● **MATERIAL FOR THIS TASK**

* * * *

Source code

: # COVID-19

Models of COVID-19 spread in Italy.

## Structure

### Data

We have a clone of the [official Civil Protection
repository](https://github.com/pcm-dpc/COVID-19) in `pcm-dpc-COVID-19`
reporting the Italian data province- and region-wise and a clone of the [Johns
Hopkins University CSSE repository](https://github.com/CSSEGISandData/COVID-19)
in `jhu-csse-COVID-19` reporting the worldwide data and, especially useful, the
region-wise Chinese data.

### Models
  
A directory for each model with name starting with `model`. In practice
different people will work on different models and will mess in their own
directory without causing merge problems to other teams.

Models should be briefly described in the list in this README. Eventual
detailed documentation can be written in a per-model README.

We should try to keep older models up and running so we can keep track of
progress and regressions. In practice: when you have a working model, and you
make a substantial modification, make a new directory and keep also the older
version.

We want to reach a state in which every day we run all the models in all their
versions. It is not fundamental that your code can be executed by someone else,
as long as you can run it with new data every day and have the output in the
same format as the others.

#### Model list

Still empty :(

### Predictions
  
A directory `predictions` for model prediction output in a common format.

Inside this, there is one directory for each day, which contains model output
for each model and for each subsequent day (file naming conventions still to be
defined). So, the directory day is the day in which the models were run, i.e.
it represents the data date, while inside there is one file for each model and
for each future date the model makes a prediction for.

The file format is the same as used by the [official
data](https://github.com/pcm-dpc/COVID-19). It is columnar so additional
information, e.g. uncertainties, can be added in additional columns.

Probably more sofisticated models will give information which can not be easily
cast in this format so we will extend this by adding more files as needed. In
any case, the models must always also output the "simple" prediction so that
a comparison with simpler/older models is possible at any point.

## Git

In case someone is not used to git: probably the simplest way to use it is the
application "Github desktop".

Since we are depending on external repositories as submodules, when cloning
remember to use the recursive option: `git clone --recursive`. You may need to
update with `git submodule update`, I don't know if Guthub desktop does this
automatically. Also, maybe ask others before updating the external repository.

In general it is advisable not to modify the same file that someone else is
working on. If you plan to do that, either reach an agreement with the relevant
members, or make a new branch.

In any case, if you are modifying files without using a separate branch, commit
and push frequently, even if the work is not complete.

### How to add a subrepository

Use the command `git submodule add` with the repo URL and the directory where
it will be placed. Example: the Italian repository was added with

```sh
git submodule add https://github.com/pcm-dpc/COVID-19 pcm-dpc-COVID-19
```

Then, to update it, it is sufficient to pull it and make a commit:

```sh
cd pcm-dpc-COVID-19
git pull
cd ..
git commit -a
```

* * * *

● **EXERCISE AIM**
In the listing above, find the line containing "for each future" and the line containing "information, e.g. uncertainties, can". Output them and every line between, exactly, and nothing else.

● **OUTPUT FOR THIS TASK**
for each future date the model makes a prediction for.

The file format is the same as used by the [official
data](https://github.com/pcm-dpc/COVID-19). It is columnar so additional
information, e.g. uncertainties, can be added in additional columns.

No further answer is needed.